Balance is important to a football team; it’s how you play your poker/chess against the other team, but watching the game I saw the run game working very well and keeping a defense off balance.  The run game has been a large part of the 49ers forte for the last few years, and it should not be abandoned.

I hate to harp on this, but after the game against the Seahawks and against the Colts, Kaepernick, the receivers and the passing game as a whole looked absolutely terrible.  The young quarterback isn’t getting any help from his wide receivers downfield.  He did improve from the first half to the second, going 2-for-8 (25%) in the first two quarters, and 11-for-19 (58%) in the second half.

Receivers in general found little separation throughout the game.  The team longs mightily for a second clear receiver in Mario Manningham’s absence.  Kyle Williams is very quick, but he misses balls he should be catching.  This doesn’t even factor in that his size makes it near impossible to beat good press coverage, and defenses are learning that the Niners suffer greatly when pressed.  Not having Vernon Davis clearly hurt this offense, and the other two tight ends on the roster cannot bring what he does to the game.

The secondary, when considered as a whole, looked very soft as well.  This has been getting worse since about the middle of last year. The loss of Chris Culliver has hurt the Niners more than I think they want to admit.  I feel like there needs to be some revisiting of their backs further down the depth chart.  Nnamdi Asomugha has his flashes of looking like he did in Oakland, but for the most part, he’s showing somewhere between Oakland and Philly.  Someplace around the middle of Nebraska, maybe. Maybe Eric Wright, when he finally comes off the non-football injury list, will enjoy the relocation and maybe leave his troubled past behind.

Finally, on to the good stuff; things that make you feel warm and fuzzy for the team again.  Brace yourself though, this section won’t be nearly as long. 

September 22, 2013; San Francisco, CA, USA; San Francisco 49ers quarterback Colin Kaepernick (7) passes the ball against the Indianapolis Colts during the first quarter at Candlestick Park. Mandatory Credit: Kyle Terada-USA TODAY Sports

The Good:

In the first and most of the second quarter of the game, San Francisco looked nearly unstoppable on the ground.  It was like watching a game from last year, seeing the offensive line maul a defense and open up holes for Gore and Hunter to run through.  Moving forward, the Niners must harness the attitude and the execution they showed in the first half against the Colts.
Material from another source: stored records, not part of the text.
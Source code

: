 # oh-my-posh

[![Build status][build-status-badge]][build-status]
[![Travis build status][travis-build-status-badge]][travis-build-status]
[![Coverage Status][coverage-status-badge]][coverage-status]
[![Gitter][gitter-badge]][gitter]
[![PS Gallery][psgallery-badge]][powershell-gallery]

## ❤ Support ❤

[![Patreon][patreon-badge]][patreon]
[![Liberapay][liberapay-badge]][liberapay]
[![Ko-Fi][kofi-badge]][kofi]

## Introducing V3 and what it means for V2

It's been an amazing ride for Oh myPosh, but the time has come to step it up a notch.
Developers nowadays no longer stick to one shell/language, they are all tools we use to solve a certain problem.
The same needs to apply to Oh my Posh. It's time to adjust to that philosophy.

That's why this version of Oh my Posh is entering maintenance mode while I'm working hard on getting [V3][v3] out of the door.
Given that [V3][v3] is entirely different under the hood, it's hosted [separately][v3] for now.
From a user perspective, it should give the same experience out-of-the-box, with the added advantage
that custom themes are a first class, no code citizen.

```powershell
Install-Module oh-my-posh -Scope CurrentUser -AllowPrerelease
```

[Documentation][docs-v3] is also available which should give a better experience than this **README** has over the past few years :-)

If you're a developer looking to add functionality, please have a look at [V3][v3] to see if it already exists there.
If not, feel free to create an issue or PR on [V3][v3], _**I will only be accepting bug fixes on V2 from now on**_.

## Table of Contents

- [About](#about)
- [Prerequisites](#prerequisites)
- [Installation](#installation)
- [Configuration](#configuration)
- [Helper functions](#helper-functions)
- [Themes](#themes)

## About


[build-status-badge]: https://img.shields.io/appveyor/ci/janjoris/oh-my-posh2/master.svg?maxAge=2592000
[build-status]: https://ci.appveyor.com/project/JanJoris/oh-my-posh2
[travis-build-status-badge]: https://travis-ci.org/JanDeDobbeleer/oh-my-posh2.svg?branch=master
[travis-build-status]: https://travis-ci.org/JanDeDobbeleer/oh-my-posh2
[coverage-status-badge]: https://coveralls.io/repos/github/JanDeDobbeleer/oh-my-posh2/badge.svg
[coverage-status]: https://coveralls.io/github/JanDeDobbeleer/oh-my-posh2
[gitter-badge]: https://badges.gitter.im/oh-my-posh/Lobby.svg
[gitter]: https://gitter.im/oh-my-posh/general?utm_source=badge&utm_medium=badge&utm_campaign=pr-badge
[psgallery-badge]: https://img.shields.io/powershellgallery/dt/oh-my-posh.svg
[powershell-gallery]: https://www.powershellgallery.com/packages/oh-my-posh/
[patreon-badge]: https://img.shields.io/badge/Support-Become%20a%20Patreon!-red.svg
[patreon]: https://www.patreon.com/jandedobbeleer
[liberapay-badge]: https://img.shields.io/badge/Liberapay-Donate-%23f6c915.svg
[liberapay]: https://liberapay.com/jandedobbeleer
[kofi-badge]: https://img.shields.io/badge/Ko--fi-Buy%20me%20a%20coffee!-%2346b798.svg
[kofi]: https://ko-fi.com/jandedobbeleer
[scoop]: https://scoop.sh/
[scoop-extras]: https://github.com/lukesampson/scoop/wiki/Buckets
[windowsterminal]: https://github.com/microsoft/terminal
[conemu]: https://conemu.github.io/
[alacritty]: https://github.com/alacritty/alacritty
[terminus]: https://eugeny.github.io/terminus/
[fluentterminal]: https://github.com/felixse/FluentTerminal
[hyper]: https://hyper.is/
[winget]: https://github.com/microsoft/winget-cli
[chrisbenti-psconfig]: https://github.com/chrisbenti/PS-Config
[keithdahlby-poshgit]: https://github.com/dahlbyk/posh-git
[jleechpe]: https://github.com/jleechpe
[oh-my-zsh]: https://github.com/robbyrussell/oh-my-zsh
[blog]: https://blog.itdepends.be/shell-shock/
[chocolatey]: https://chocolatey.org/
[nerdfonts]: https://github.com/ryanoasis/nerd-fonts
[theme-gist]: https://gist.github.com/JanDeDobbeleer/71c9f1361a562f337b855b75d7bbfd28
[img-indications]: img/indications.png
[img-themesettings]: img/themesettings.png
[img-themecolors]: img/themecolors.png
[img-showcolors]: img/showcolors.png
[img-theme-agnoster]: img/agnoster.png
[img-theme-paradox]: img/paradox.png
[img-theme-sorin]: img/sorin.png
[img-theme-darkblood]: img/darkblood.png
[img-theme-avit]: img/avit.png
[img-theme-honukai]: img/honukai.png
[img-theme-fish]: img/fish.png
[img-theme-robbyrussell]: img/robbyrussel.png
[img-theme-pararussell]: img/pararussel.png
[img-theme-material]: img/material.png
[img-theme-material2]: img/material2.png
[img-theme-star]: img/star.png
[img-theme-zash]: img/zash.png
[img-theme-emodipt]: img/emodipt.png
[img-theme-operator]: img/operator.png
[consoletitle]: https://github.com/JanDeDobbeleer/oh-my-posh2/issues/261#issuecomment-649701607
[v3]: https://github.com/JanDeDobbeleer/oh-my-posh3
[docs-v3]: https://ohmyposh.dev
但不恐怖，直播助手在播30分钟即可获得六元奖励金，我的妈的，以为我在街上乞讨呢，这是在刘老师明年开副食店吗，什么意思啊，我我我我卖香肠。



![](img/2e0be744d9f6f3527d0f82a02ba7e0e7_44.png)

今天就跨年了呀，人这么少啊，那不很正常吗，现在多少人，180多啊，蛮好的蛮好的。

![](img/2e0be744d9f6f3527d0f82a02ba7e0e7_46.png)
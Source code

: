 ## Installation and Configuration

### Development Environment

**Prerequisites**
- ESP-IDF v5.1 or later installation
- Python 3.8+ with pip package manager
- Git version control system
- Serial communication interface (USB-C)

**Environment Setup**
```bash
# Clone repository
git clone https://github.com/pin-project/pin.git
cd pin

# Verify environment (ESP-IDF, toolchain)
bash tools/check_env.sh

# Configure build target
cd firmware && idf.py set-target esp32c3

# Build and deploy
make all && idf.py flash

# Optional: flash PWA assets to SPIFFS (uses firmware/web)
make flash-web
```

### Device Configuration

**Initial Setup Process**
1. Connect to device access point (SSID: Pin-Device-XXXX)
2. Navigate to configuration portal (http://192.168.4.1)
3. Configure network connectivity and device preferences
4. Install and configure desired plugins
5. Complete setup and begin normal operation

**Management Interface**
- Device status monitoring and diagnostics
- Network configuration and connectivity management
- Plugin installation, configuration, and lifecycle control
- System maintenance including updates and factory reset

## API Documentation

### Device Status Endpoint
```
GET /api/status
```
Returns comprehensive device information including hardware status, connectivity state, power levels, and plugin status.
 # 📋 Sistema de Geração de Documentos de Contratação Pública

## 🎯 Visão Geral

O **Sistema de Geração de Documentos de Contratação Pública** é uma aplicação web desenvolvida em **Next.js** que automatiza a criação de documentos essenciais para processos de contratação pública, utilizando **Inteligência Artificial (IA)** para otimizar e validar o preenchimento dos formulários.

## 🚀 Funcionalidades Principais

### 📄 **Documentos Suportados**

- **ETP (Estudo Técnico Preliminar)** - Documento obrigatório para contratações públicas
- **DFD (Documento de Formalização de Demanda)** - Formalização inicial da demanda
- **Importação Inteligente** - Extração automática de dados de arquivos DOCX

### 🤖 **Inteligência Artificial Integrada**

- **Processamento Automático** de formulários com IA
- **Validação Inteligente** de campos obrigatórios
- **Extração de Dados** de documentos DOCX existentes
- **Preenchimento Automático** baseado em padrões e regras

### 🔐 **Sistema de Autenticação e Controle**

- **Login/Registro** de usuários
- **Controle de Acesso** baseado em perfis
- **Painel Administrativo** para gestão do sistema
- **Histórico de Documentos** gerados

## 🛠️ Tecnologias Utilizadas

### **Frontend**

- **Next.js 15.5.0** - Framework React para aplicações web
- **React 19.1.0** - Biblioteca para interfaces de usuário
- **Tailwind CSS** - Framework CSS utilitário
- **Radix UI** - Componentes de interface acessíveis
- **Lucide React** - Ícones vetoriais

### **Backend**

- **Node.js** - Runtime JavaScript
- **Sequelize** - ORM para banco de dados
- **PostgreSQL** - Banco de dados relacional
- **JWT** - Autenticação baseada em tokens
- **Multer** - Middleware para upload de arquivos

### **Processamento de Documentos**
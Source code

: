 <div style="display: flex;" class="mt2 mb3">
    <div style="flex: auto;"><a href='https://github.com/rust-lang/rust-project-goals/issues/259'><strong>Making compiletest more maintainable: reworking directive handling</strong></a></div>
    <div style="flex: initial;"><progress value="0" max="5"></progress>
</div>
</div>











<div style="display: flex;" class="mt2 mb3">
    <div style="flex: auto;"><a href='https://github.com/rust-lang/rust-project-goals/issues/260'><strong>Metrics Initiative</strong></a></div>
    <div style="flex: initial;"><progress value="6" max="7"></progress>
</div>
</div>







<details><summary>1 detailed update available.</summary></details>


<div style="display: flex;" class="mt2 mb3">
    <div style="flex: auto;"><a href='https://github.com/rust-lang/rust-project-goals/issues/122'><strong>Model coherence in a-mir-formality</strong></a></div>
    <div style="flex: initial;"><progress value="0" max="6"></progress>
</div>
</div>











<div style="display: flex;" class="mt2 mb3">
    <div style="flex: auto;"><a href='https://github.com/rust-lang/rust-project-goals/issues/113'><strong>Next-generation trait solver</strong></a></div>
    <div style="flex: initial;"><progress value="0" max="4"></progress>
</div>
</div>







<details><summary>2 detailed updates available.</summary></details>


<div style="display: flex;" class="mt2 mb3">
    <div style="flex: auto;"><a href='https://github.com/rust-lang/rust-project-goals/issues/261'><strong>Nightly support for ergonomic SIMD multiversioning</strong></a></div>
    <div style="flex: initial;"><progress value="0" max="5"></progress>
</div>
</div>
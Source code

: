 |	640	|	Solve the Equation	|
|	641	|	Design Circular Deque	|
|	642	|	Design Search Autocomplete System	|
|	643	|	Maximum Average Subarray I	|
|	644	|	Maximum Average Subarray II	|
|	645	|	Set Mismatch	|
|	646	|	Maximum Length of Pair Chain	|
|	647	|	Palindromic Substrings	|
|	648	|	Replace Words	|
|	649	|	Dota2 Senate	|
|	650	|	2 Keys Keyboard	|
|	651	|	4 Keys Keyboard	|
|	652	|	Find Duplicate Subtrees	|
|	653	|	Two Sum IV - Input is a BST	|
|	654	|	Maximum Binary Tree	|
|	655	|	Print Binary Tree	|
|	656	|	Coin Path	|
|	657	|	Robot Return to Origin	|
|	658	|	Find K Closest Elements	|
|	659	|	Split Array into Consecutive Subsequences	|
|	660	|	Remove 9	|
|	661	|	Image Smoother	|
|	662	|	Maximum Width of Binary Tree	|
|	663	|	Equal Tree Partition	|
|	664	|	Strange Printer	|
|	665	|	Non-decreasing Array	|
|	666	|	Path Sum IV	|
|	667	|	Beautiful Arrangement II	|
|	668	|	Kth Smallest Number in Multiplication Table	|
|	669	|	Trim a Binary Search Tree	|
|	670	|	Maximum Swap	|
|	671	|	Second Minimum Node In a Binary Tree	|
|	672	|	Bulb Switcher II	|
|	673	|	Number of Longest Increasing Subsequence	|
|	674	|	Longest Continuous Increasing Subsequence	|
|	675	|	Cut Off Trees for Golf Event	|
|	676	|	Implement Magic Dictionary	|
Colin Kaepernick, in the second half, looked much more like the Kaepernick we’ve been expecting to see this year.  It seems like the play calling isn’t doing him any favors, but there’s no denying that he has the tools. However, whether it be the pressures of such a public life, or the league catching on to his tendencies, it’s been a rough season so far.  I expect this will even itself out as the games progress.

Eric Reid. If there was ever a spiritual successor to the type of play we loved out of Dashon Goldson, it is being channeled by the rookie. All in all, I know I’ve been pleasantly surprised by what he’s shown.  I feel like after this season or possibly later this season, there’s a distinct possibility we could see play out of him that surpasses that of the player he replaced.

I loved the pass rush for most of this game.There was a fair amount of pressure put on Andrew Luck by the San Francisco 49ers. Justin Smith had one sack, and hit the quarterback four times. Ahmad Brooks registered two hits too, showing that getting into the backfield remains important to the defense.

With all that being said, this is a very strong looking roster on both sides of the ball.  Everyone knows that it’s not how you start a season, it’s how you finish. Just look at the Ravens last year.  They lost three straight late in the season, and still managed to make the playoffs and ultimately win the Super Bowl.

It’s far too early in the season to count this team out yet.